More than 90 Ukrainian troops were captured and 82 were still missing after pro-Russian rebels seized the key town of Debaltseve, Ukraine's army has said.

The Ukrainian military said that it had mobilised "certain forces" to search for the missing and asked observers from the Organisation for Security and Co-operation in Europe (OSCE) to help to locate them. 

Ukrainian forces retreated from the key railway hub yesterday after a fierce onslaught by separatist fighters that Kiev claimed were armed by Moscow and included regular Russian troops. 

In a statement, Ukraine's general staff said that 13 soldiers had been killed and 157 wounded during the withdrawal.

Kiev's military claimed that its forces had captured "several dozen" rebel fighters in Debaltseve and were holding them for questioning. 

Fighting is continuing in eastern Ukraine despite European efforts to implement a ceasefire.

Western nations have refused to give up on a peace deal negotiated last week even though rebels disavowed it to seize the strategic railway hub of Debaltseve.

Thousands of besieged Ukrainian troops pulled out of the town yesterday in one of the worst defeats for the Kiev government of a ten-month war that has killed more than 5,000 people.

European and US official have expressed the hope that the ceasefire can now take effect, with rebels that are fighting for territory the Kremlin calls "New Russia" halting their advance having achieved their main objective in Debaltseve.

But artillery was still raining down near Debaltseve today, and the Ukrainian military said its troops had come under fire elsewhere from rebels.

Reuters journalists in Vuglegirsk-, a rebel held town near Debaltseve, said artillery was still thundering down in the area, although with less intensity than the previous day.

In Artemivsk, a government-held town north of Debaltseve where Ukrainian troops arrived after evacuating the besieged town, soldiers spoke of their flight under gunfire as they withdrew.

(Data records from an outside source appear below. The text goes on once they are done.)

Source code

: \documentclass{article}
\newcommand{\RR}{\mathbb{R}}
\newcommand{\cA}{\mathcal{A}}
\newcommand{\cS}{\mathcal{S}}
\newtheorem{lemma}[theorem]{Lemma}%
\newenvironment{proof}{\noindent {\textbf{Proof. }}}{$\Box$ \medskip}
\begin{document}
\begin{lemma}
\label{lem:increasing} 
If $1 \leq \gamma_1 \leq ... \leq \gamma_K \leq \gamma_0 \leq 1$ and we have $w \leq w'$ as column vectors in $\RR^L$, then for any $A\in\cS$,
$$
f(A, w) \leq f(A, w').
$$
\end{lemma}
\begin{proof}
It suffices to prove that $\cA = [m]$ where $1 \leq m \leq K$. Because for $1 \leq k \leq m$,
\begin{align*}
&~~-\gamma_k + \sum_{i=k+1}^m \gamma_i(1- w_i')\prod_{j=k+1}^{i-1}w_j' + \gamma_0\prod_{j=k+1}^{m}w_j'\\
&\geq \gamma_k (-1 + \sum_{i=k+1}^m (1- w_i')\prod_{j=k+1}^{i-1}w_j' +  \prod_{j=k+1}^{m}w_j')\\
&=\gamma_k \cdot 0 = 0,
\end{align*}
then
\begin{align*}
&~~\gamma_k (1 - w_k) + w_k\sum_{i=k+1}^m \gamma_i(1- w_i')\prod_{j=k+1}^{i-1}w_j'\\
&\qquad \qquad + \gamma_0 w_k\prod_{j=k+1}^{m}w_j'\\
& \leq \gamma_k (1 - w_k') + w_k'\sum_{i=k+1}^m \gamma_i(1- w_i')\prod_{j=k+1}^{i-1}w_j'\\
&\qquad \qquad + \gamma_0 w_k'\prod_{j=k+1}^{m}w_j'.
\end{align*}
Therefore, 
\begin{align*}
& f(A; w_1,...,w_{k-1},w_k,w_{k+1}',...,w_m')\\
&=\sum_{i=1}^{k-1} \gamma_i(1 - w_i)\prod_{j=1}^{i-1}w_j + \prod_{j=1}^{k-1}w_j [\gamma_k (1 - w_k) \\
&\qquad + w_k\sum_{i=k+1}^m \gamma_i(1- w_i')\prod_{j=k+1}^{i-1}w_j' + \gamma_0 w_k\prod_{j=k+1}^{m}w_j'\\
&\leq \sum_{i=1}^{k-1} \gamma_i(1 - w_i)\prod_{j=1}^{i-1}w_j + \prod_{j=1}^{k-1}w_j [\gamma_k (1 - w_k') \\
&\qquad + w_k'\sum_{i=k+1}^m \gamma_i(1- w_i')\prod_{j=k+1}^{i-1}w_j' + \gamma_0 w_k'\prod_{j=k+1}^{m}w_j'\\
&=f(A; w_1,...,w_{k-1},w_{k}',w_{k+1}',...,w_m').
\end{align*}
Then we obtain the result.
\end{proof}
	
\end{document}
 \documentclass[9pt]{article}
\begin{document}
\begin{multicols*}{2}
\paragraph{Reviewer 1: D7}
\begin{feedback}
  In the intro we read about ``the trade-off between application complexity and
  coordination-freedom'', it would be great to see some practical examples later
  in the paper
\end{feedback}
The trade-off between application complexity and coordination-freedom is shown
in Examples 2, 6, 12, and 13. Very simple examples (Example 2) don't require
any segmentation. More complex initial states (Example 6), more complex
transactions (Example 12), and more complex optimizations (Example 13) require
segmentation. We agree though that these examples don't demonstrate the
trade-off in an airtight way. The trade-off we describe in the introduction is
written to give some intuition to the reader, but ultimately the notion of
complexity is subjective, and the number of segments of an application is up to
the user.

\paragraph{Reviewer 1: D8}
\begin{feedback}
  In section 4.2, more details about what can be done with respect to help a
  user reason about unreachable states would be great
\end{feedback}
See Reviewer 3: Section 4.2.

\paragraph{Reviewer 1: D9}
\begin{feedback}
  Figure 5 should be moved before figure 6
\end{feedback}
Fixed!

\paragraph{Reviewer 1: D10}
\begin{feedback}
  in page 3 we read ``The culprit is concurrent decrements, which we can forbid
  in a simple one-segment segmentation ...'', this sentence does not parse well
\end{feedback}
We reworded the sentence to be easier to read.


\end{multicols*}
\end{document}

"There are no words to describe it. Along the entire way we were blanketed with shots, wherever there were trees they fired at us from machine guns and grenade launchers. They used everything," said a soldier from Ukraine's 30th brigade.

Local military officials said rebels had launched mortar attacks on government-held positions further south, near the coastal city of Mariupol, and were building up forces there.

"Right now there are mortar attacks on Shyrokine," a local military spokesman said, referring to a village about 30km east of Mariupol, along the coast of the Sea of Azov.

"There is no attempt to seize our positions up to now. The rebels are bringing up reserves," the spokesman said.

Mariupol, a port of 500,000 people, is the biggest government-held city in the two rebellious provinces, and Kiev's biggest fear is that rebels will try to capture it.

Western countries say Russia is behind the rebel advance, having deployed thousands of troops with advanced weaponry into eastern Ukraine to fight on the separatists' behalf.

Moscow denies it is behind the fighting.

It sponsored a UN Security Council resolution calling for all sides to stop firing but never criticised the rebels for advancing on Debaltseve.

President Vladimir Putin told Ukraine hours before the town fell that it should allow its troops there to surrender.

The rebels have said Debaltseve is the only place where the ceasefire does not apply, and have suggested they now intend to implement the truce.

They have announced that they are pulling back some heavy weapons, which is required under the peace deal.

The deal was agreed at all night talks last week in the Belarus capital Minsk, with the leaders of France and Germany mediating between Mr Putin and Ukraine's President Petro Poroshenko.

Those four leaders spoke again by phone today.

French President Francois Hollande's office said the four had condemned ceasefire breaches and agreed that the package of measures worked out in Minsk should be implemented "strictly and in their entirety".

Representatives of the OSCE security group monitoring events in east Ukraine "should meet the parties on the ground to quickly implement these measures", it said.

The four countries' foreign ministers would discuss details later today.

Germany said Mr Putin had promised to push the rebels to exchange prisoners as agreed under the Minsk deal.

Mr Poroshenko said on his website that he had protested during the call with Mr Hollande, Mr Putin and German Chancellor Angela Merkel that no one should "pretend that what happened in Debaltseve was in line with the Minsk agreements."

Russia resumes gas supply to eastern Ukraine

Russia's Gazprom has started supplying gas directly to the rebel-held areas of eastern Ukraine after separatist leaders said Kiev had cut supplies to the region.

Russian Prime Minister Dmitry Medvedev said in a government meeting earlier today that Russia could deliver "humanitarian aid in the form of gas supplies" to the separatist-controlled territories and ordered the energy ministry to coordinate this with Gazprom.

Separatists said Kiev had ceased gas supplies suddenly, without warning. They said they wanted access to Russian gas.

Naftogaz, Ukraine's national gas company, confirmed the cut-off, and said it was due to pipeline damage caused by fighting.

"Resuming supplies is impossible because of the ongoing fighting" which was stopping repair teams from safely carrying out the necessary work, the company said in a statement.

The Ukrainian gas pipeline operator Ukrtransgaz said it would start repairs as soon as the fighting ended.